Atmos. Chem. Phys., 12, 9365–9379, 2012
© Author(s) 2012. This work is distributed under
the Creative Commons Attribution 3.0 License.

Research article 15 Oct 2012

Research article | 15 Oct 2012

The challenge to NOx emission control for heavy-duty diesel vehicles in China

Y. Wu1, S. J. Zhang1, M. L. Li2, Y. S. Ge3, J. W. Shu1, Y. Zhou1, Y. Y. Xu2, J. N. Hu4, H. Liu1, L. X. Fu1, K. B. He1, and J. M. Hao1 Y. Wu et al.
  • 1School of Environment, State Key Joint Laboratory of Environment Simulation and Pollution Control, Tsinghua University, Beijing 100084, China
  • 2China Automobile Technology and Research Center, Tianjin 300162, China
  • 3National Lab of Auto Performance and Emission Test, School of Mechanical and Vehicular Engineering, Beijing Institute of Technology, Beijing 100081, China
  • 4Chinese Research Academy of Environmental Sciences, Beijing 100012, China

Abstract.

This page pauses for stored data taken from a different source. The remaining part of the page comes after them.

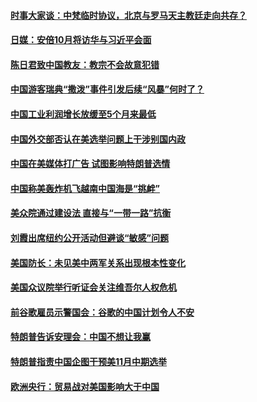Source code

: #### [时事大家谈：中梵临时协议，北京与罗马天主教廷走向共存？](../pages/zyyyoeqqvi/4589833.md) 

#### [日媒：安倍10月将访华与习近平会面](../pages/zyyyoeqqvi/4589725.md) 

#### [陈日君致中国教友：教宗不会故意犯错](../pages/zyyyoeqqvi/4589687.md) 

#### [中国游客瑞典“撒泼”事件引发后续“风暴”何时了？](../pages/zyyyoeqqvi/4589575.md) 

#### [中国工业利润增长放缓至5个月来最低](../pages/zyyyoeqqvi/4589544.md) 

#### [中国外交部否认在美选举问题上干涉别国内政](../pages/zyyyoeqqvi/4589536.md) 

#### [中国在美媒体打广告 试图影响特朗普选情](../pages/zyyyoeqqvi/4589509.md) 

#### [中国称美轰炸机飞越南中国海是“挑衅”](../pages/zyyyoeqqvi/4589474.md) 

#### [美众院通过建设法 直接与“一带一路”抗衡](../pages/zyyyoeqqvi/4589388.md) 

#### [刘霞出席纽约公开活动但避谈“敏感”问题](../pages/zyyyoeqqvi/4589367.md) 

#### [美国防长：未见美中两军关系出现根本性变化](../pages/zyyyoeqqvi/4589342.md) 

#### [美国众议院举行听证会关注维吾尔人权危机](../pages/zyyyoeqqvi/4589266.md) 

#### [前谷歌雇员示警国会：谷歌的中国计划令人不安](../pages/zyyyoeqqvi/4588758.md) 

#### [特朗普告诉安理会：中国不想让我赢](../pages/zyyyoeqqvi/4588616.md) 

#### [特朗普指责中国企图干预美11月中期选举 ](../pages/zyyyoeqqvi/4588568.md) 

#### [欧洲央行：贸易战对美国影响大于中国](../pages/zyyyoeqqvi/4588176.md) 

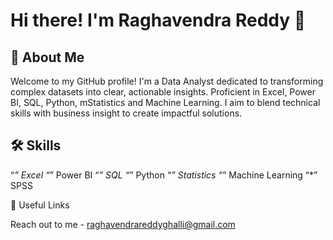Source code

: # Hi there! I'm Raghavendra Reddy 👋

## 🚀 About Me

Welcome to my GitHub profile! I'm a Data Analyst dedicated to transforming complex datasets into clear, actionable insights. Proficient in Excel, Power BI, SQL, Python, mStatistics and Machine Learning. I aim to blend technical skills with business insight to create impactful solutions.

## 🛠 Skills

“*” Excel
“*” Power BI
“*” SQL
“*” Python
“*” Statistics
“*” Machine Learning 
“*” SPSS




🔗 Useful Links


Reach out to me - raghavendrareddyghalli@gmail.com
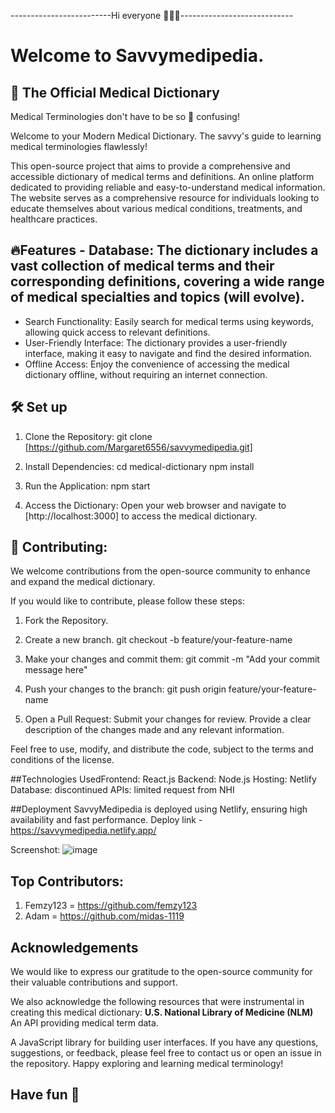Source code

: -------------------------Hi everyone 👋🏻😊----------------------------

# Welcome to Savvymedipedia.

## 🔖 The Official Medical Dictionary

Medical Terminologies don't have to be so 🤯 confusing!

Welcome to your Modern Medical Dictionary.
The savvy's guide to learning medical terminologies flawlessly!

This open-source project that aims to provide a comprehensive and accessible dictionary of medical terms and definitions.
An online platform dedicated to providing reliable and easy-to-understand medical information. The website serves as a comprehensive resource for individuals looking to educate themselves about various medical conditions, treatments, and healthcare practices.

## 🔥Features - Database: The dictionary includes a vast collection of medical terms and their corresponding definitions, covering a wide range of medical specialties and topics (will evolve).

- Search Functionality: Easily search for medical terms using keywords, allowing quick access to relevant definitions.
- User-Friendly Interface: The dictionary provides a user-friendly interface, making it easy to navigate and find the desired information.
- Offline Access: Enjoy the convenience of accessing the medical dictionary offline, without requiring an internet connection.

## 🛠️ Set up

1. Clone the Repository:
   git clone [https://github.com/Margaret6556/savvymedipedia.git]

2. Install Dependencies:
   cd medical-dictionary npm install

3. Run the Application:
   npm start

4. Access the Dictionary:
   Open your web browser and navigate to [http://localhost:3000] to access the medical dictionary.

## 🤝 Contributing:

We welcome contributions from the open-source community to enhance and expand the medical dictionary.

If you would like to contribute, please follow these steps:

1. Fork the Repository.
2. Create a new branch.
   git checkout -b feature/your-feature-name

3. Make your changes and commit them:
   git commit -m "Add your commit message here"

4. Push your changes to the branch:
   git push origin feature/your-feature-name

5. Open a Pull Request: Submit your changes for review. Provide a clear description of the changes made and any relevant information.

Feel free to use, modify, and distribute the code, subject to the terms and conditions of the license.

##Technologies UsedFrontend: React.js
Backend: Node.js 
Hosting: Netlify
Database: discontinued
APIs: limited request from NHI

##Deployment
SavvyMedipedia is deployed using Netlify, ensuring high availability and fast performance.
Deploy link - https://savvymedipedia.netlify.app/

Screenshot:
![image](https://github.com/user-attachments/assets/81c55567-0999-4df5-8764-72770410ce6a)

## Top Contributors:

1. Femzy123 = https://github.com/femzy123
2. Adam = https://github.com/midas-1119

## Acknowledgements

We would like to express our gratitude to the open-source community for their valuable contributions and support.

We also acknowledge the following resources that were instrumental in creating this medical dictionary:
**U.S. National Library of Medicine (NLM)** An API providing medical term data.

A JavaScript library for building user interfaces. If you have any questions, suggestions, or feedback, please feel free to contact us or open an issue in the repository. Happy exploring and learning medical terminology!

## Have fun 🎉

China's new "Twelfth Five-Year Plan" set a target for total NOx emission reduction of 10% for the period of 2011–2015. Heavy-duty diesel vehicles (HDDVs) have been considered a major contributor to NOx emissions in China. Beijing initiated a comprehensive vehicle test program in 2008. This program included a sub-task for measuring on-road emission profiles of hundreds of HDDVs using portable emission measurement systems (PEMS). The major finding is that neither the on-road distance-specific (g km−1) nor brake-specific (g kWh−1) NOx emission factors for diesel buses and heavy-duty diesel trucks improved in most cases as emission standards became more stringent. For example, the average NOx emission factors for Euro II, Euro III and Euro IV buses are 11.3 ± 3.3 g km−1, 12.5 ± 1.3 g km−1, and 11.8 ± 2.0 g km−1, respectively. No statistically significant difference in NOx emission factors was observed between Euro II and III buses. Even for Euro IV buses equipped with SCR systems, the NOx emission factors are similar to Euro III buses. The data regarding real-time engine performance of Euro IV buses suggest the engine certification cycles did not reflect their real-world operating conditions. These new on-road test results indicate that previous estimates of total NOx emissions for HDDV fleet may be significantly underestimated. The new estimate in total NOx emissions for the Beijing HDDV fleet in 2009 is 37.0 Gg, an increase of 45% compared to the previous study. Further, we estimate that the total NOx emissions for the national HDDV fleet in 2009 are approximately 4.0 Tg, higher by 1.0 Tg (equivalent to 18% of total NOx emissions for vehicle fleet in 2009) than that estimated in the official report. This would also result in 4% increase in estimation of national anthropogenic NOx emissions. More effective control measures (such as promotion of CNG buses and a new in-use compliance testing program) are urged to secure the goal of total NOx mitigation for the HDDV fleet in the future.